Introduction Low-tone sudden sensorineural hearing loss (SSHL) is a well-recognized disease, in which the hearing loss is restricted to low frequencies. In contrast to low-tone SSHL, high-tone SSHL is characterized by high-frequency (4,000, 8,000 Hz) hearing loss and preservation of low-, middle-frequency hearing.
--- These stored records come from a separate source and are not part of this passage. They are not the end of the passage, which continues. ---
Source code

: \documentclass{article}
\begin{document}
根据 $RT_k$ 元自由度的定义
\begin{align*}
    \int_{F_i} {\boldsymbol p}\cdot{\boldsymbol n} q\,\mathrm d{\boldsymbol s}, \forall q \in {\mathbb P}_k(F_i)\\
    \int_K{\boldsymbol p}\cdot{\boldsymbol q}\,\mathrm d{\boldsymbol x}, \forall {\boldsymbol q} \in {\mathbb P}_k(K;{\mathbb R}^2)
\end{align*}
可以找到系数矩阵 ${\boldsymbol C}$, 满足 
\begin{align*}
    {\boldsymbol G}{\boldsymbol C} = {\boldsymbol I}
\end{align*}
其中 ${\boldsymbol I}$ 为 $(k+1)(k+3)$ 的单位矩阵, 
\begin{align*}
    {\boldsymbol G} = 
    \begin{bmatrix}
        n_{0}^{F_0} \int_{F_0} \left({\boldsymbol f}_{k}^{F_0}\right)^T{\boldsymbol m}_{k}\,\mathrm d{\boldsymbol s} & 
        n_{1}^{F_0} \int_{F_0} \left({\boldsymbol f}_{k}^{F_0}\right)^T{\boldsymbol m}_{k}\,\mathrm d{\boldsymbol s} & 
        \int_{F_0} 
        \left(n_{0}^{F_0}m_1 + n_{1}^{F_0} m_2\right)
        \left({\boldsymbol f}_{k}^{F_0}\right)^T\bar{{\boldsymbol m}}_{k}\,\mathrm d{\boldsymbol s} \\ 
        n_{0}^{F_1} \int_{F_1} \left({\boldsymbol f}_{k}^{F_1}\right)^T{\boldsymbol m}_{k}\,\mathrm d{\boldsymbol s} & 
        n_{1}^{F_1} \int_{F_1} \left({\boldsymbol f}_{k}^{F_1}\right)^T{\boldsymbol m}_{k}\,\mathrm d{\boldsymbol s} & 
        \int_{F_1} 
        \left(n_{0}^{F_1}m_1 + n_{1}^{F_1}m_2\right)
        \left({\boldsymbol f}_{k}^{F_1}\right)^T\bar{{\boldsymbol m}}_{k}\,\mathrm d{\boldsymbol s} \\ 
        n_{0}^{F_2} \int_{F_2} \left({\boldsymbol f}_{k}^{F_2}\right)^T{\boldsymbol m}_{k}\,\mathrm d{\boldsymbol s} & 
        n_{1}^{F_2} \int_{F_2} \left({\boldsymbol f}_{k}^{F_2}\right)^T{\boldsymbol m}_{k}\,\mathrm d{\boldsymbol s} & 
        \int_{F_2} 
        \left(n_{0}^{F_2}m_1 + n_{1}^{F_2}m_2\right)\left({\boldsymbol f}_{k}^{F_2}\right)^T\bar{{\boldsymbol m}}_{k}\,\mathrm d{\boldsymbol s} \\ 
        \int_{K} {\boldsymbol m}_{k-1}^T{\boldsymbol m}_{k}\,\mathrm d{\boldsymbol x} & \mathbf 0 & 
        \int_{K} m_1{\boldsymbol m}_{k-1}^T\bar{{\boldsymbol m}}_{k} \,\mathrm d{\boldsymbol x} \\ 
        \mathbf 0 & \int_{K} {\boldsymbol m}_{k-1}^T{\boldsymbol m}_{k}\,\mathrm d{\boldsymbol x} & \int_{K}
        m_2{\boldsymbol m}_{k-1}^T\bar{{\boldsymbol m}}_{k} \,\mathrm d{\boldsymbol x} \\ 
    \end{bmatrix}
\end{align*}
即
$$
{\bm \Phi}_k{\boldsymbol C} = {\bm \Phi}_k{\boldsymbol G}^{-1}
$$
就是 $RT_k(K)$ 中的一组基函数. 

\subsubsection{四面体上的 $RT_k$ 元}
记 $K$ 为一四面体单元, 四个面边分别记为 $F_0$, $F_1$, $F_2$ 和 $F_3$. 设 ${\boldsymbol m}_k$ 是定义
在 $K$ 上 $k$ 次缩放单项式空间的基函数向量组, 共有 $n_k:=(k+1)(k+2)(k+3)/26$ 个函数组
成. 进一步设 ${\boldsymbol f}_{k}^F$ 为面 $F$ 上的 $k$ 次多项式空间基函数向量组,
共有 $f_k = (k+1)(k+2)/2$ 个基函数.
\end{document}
Objective The objective of this study is to compare the hearing recovery and long-term outcome of low-tone SSHL with those of patients affected by high-tone SSHL in a follow-up of ∼ 3 years. Methods The low-tone SSHL and high-tone SSHL groups included 27 and 20 patients, respectively; the patients of both groups were treated with intravenous steroids. Predictive factors (gender, affected side, delay of treatment, follow-up time) were also examined. Results Overall, complete hearing recovery was observed in 77.7% of the patients in the low-tone SSHL group and in 15% of the patients in the high-tone SSHL group. In the high-tone SSHL group, a higher proportion of patients reported tinnitus compared with the low-tone SSHL group (13 cases [65%] versus 3 cases [11%]); however, recurrences were more common in the low-tone SSHL (22%, 6 patients) compared with the high-tone SSHL (2 cases [10%]) group. No predictive factor was found to statistically impact on hearing outcome. Conclusion After initial therapy, the low-tone SSHL patients have more favorable hearing outcome than high-tone SSHL patients. However, recurrences occurred more frequently in the low-tone SSHL group, while the high-tone SSHL group was more often accompanied by residual symptoms, such as tinnitus.